How many lines of the data contain "from"? Reply with the number alone.

#### Provided entries

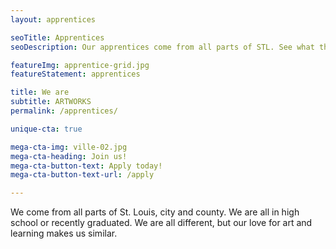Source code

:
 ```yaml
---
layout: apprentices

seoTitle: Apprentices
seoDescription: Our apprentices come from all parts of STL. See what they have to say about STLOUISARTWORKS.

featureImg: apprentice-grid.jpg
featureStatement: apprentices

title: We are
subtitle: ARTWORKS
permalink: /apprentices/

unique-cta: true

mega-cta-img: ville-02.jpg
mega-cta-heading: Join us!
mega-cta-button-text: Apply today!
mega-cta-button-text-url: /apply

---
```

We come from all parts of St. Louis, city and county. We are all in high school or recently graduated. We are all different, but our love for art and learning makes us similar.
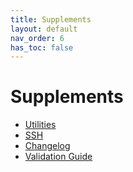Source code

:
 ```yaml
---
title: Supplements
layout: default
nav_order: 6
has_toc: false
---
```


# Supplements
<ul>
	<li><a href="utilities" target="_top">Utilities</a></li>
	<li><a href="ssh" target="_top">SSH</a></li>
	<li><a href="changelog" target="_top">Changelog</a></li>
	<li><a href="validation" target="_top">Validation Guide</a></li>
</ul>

########

▶ [Output below]:
2